クジャク(孔雀)はキジ科の鳥類で、中国から東南アジア、南アジアに分布するクジャク属2種とアフリカに分布するコンゴクジャク属1種から成る。通常クジャクといえば前者を指す。
概要[編集]
オスは大きく鮮やかな飾り羽を持ち、それを扇状に開いてメスを誘う姿が有名である。最も有名なのは羽が青藍色のインドクジャクで、翠系の光沢を持つ美しい羽色のマクジャクは中国からベトナム、マレー半島にかけて分布する。コンゴクジャクはコンゴ盆地に分布し、長い上尾筒(じょうびとう)を持たない。
羽は工芸品に広く分布されてきたほか、神経毒に耐性を持つためにサソリ等の毒虫や毒蛇類を好んで食べることから、益鳥として尊ばれる。さらにこのことから転じ、邪気を払う象徴として「孔雀明王」の名で仏教の信仰対象にも取り入れられた。クルド人の信仰するヤズィード派の主神マラク・ターウースは、クジャクの姿をした天使である。また、ギリシア神話においては女神ヘーラーの飼い鳥とされ、上尾筒の模様は百の目を持つ巨人アルゴスから取った目玉そのものであるとする説がある。

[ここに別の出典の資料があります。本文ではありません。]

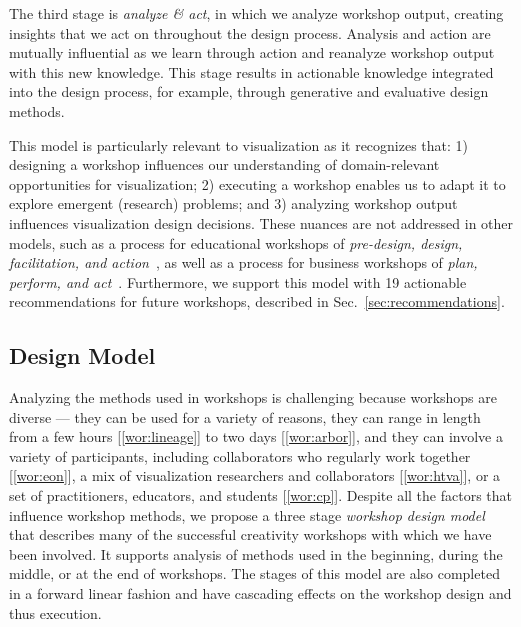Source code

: The third stage is \emph{analyze \& act}, in which we analyze workshop output, creating insights that we act on throughout the design process. Analysis and action are mutually influential as we learn through action and reanalyze workshop output with this new knowledge. This stage results in actionable knowledge integrated into the design process, for example, through generative and evaluative design methods. 

This model is particularly relevant to visualization as it recognizes that: 1) designing a workshop influences our understanding of domain-relevant opportunities for visualization; 2) executing a workshop enables us to adapt it to explore emergent (research) problems; and 3) analyzing workshop output influences visualization design decisions. These nuances are not addressed in other models, such as a process for educational workshops of \emph{pre-design, design, facilitation, and action}~\cite{Brooks-Harris1999}, as well as a process for business workshops of \emph{plan, perform, and act}~\cite{Hamilton2016}. Furthermore, we support this model with 19 actionable recommendations for future workshops, described in Sec.~\ref{sec:recommendations}.

\subsection{Design Model}

Analyzing the methods used in workshops is challenging because workshops are diverse --- they can be used for a variety of reasons, they can range in length from a few hours [\ref{wor:lineage}] to two days [\ref{wor:arbor}], and they can involve a variety of participants, including collaborators who regularly work together [\ref{wor:eon}], a mix of visualization researchers and collaborators [\ref{wor:htva}], or a set of practitioners, educators, and students [\ref{wor:cp}]. Despite all the factors that influence workshop methods, we propose a three stage \emph{workshop design model} that describes many of the successful creativity workshops with which we have been involved. It supports analysis of methods used in the beginning, during the middle, or at the end of workshops. The stages of this model are also completed in a forward linear fashion and have cascading effects on the workshop design and thus execution. 


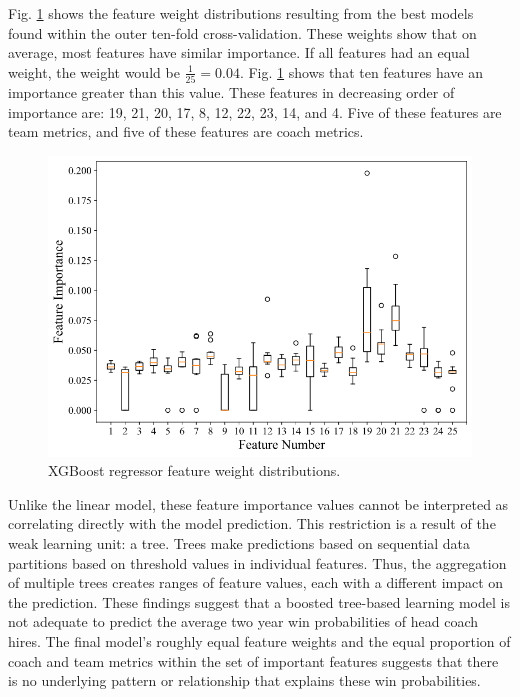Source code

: \documentclass[conference]{IEEEtran}
\begin{document}
Fig. \ref{fig7} shows the feature weight distributions resulting from the best models found within the outer ten-fold cross-validation. These weights show that on average, most features have similar importance. If all features had an equal weight, the weight would be $\frac{1}{25}=0.04$. Fig. \ref{fig7} shows that ten features have an importance greater than this value. These features in decreasing order of importance are: 19, 21, 20, 17, 8, 12, 22, 23, 14, and 4. Five of these features are team metrics, and five of these features are coach metrics. 

\begin{figure}[htbp]
\centerline{\includegraphics[width=1\linewidth]{weight2.png}}
\caption{XGBoost regressor feature weight distributions.}
\label{fig7}
\end{figure}

Unlike the linear model, these feature importance values cannot be interpreted as correlating directly with the model prediction. This restriction is a result of the weak learning unit: a tree. Trees make predictions based on sequential data partitions based on threshold values in individual features. Thus, the aggregation of multiple trees creates ranges of feature values, each with a different impact on the prediction. These findings suggest that a boosted tree-based learning model is not adequate to predict the average two year win probabilities of head coach hires. The final model's roughly equal feature weights and the equal proportion of coach and team metrics within the set of important features suggests that there is no underlying pattern or relationship that explains these win probabilities.
\end{document}
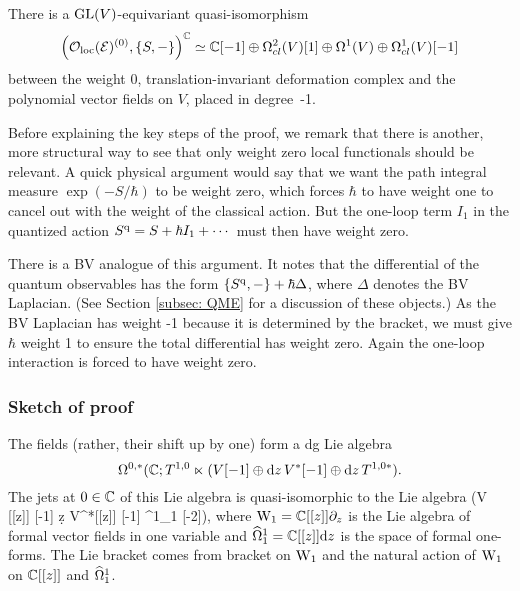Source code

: \begin{lem}
\label{lem: def complex wt zero} 
There is a ${\rm GL}(V)$-equivariant quasi-isomorphism
\[
\left(\mathcal{O}_{\rm loc}(\mathcal E)^{(0)}, \{S,-\}\right)^{\mathbb C} \simeq \mathbb C[-1] \oplus \Omega^2_{cl}(V)[1] \oplus \Omega^1(V) \oplus \Omega^1_{cl}(V)[-1] 
\]
between the weight 0, translation-invariant deformation complex 
and the polynomial vector fields on $V$, placed in degree~-1.
\end{lem}

Before explaining the key steps of the proof, 
we remark that there is another, more structural way to see that only weight zero local functionals should be relevant.
A quick physical argument would say that we want the path integral measure $\exp(-S/\hbar)$ to be weight zero,
which forces $\hbar$ to have weight one to cancel out with the weight of the classical action.
But the one-loop term $I_1$ in the quantized action $S^{\rm q} = S + \hbar I_1 + \cdots$ must then have weight zero.

There is a BV analogue of this argument.
It notes that the differential of the quantum observables has the form $\{S^{\rm q},-\} + \hbar \Delta$,
where $\Delta$ denotes the BV Laplacian.
(See Section \ref{subsec: QME} for a discussion of these objects.)
As the BV Laplacian has weight -1 because it is determined by the bracket,
we must give $\hbar$ weight 1 to ensure the total differential has weight zero.
Again the one-loop interaction is forced to have weight zero.


\subsubsection{Sketch of proof}

The fields (rather, their shift up by one) form a dg Lie algebra
\[
\Omega^{0,*}(\mathbb C ; T^{1,0} \ltimes (V[-1] \oplus {\rm d} z \,V^*[-1] \oplus {\rm d} z \,T^{1,0 *}).
\]
The jets at $0 \in \mathbb C$ of this Lie algebra is quasi-isomorphic to the Lie algebra
\be\label{jet lie}
\wone \ltimes (V [[z]] [-1] \oplus \d z V^*[[z]] [-1] \oplus \hOmega^1_1 [-2]),
\ee
where ${\rm W}_1 = \mathbb C [[z]] \partial_z$ is the Lie algebra of formal vector fields in one variable and $\widehat{\Omega}^1_1 = \mathbb C [[z]] {\rm d} z$ is the space of formal one-forms. 
The Lie bracket comes from bracket on ${\rm W}_1$ and the natural action of ${\rm W}_1$ on $\mathbb C [[z]]$ and $\widehat{\Omega}^1_1$. 


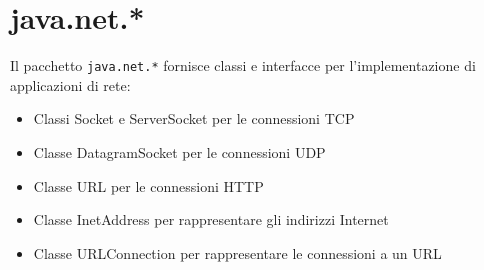 \documentclass[a4paper, titlepage]{article}
\begin{document}
\begin{frontespizio}
\Scuola{}
\end{frontespizio}
\tableofcontents

\newpage

\section{java.net.*}

	Il pacchetto \lstinline!java.net.*!  fornisce classi e interfacce per l'implementazione di 
	applicazioni di rete:
	\begin{itemize}
		\item Classi Socket e ServerSocket per le connessioni TCP
		\item Classe DatagramSocket per le connessioni UDP
		\item Classe URL per le connessioni HTTP
		\item Classe InetAddress per rappresentare gli indirizzi Internet
		\item Classe URLConnection per rappresentare le connessioni a un URL
	\end{itemize}		
	
\end{document}
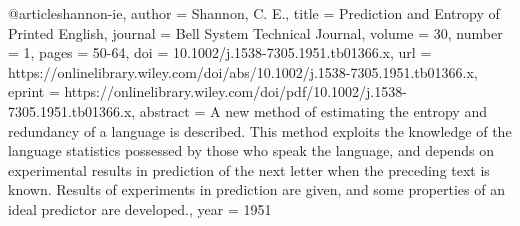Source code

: @article{shannon-ie,
author = {Shannon, C. E.},
title = {Prediction and Entropy of Printed English},
journal = {Bell System Technical Journal},
volume = {30},
number = {1},
pages = {50-64},
doi = {10.1002/j.1538-7305.1951.tb01366.x},
url = {https://onlinelibrary.wiley.com/doi/abs/10.1002/j.1538-7305.1951.tb01366.x},
eprint = {https://onlinelibrary.wiley.com/doi/pdf/10.1002/j.1538-7305.1951.tb01366.x},
abstract = {A new method of estimating the entropy and redundancy of a language is described. This method exploits the knowledge of the language statistics possessed by those who speak the language, and depends on experimental results in prediction of the next letter when the preceding text is known. Results of experiments in prediction are given, and some properties of an ideal predictor are developed.},
year = {1951}
}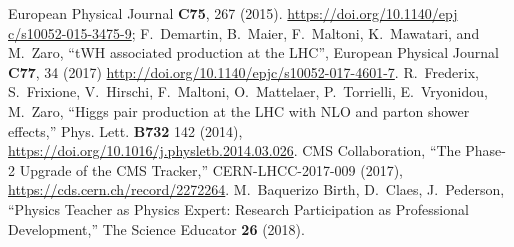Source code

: \begin{thebibliography}{99}
  European Physical Journal {\bf C75}, 267
  (2015). \url{https://doi.org/10.1140/epj c/s10052-015-3475-9};
  F.~Demartin, B.~Maier, F.~Maltoni, K.~Mawatari, and M.~Zaro, ``tWH
  associated production at the LHC'', European Physical Journal {\bf C77}, 34 (2017)
  \url{http://doi.org/10.1140/epjc/s10052-017-4601-7}. 
%
 R.~Frederix, S.~Frixione, V.~Hirschi,
  F.~Maltoni, O.~Mattelaer, P.~Torrielli, E.~Vryonidou, M.~Zaro, ``Higgs
  pair production at the LHC with NLO and parton shower effects,''
  Phys. Lett. {\bf B732} 142 (2014), \url{ https://doi.org/10.1016/j.physletb.2014.03.026}.
%
CMS Collaboration, ``The Phase-2 Upgrade of the CMS Tracker,'' CERN-LHCC-2017-009 (2017),
\url{https://cds.cern.ch/record/2272264}.
%
 M.~Baquerizo Birth, D.~Claes, J.~Pederson, ``Physics Teacher as Physics Expert: Research Participation as Professional Development,''  The Science Educator {\bf 26} (2018).
\end{thebibliography}
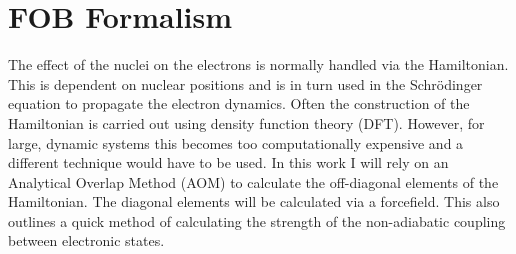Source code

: \chapter{FOB Formalism}
\label{chap:FOB}
The effect of the nuclei on the electrons is normally handled via the Hamiltonian. This is dependent on nuclear positions and is in turn used in the Schr\"odinger equation to propagate the electron dynamics. Often the construction of the Hamiltonian is carried out using density function theory (DFT). However, for large, dynamic systems this becomes too computationally expensive and a different technique would have to be used. In this work I will rely on an Analytical Overlap Method (AOM) \cite{gajdos_ultrafast_2014} to calculate the off-diagonal elements of the Hamiltonian. The diagonal elements will be calculated via a forcefield. This also outlines a quick method of calculating the strength of the non-adiabatic coupling between electronic states.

日本では、推古天皇6年(598年)に新羅がクジャクを送ったという記事が『日本書紀』にある[1]。
オスの飾り羽は尾羽のように見えるが、上尾筒という尾羽の付け根の上側を覆う羽が変化したものであり、メスにアピールするための羽である。褐色をした実際の尾羽はその下にあり、繁殖期が終わって上尾筒が脱落した後やディスプレイ中などに観察できる。
オスの羽は異性間淘汰によって発達した例として知られるが、その発達の理由もいくつか提唱されている。
- 整った羽を持つ個体は、寄生虫などに冒されていない健全な個体であると同時に生存に有利な遺伝子を持つことをアピールでき、優先的に子孫を残せるという説(オネストアドバタイズメント理論)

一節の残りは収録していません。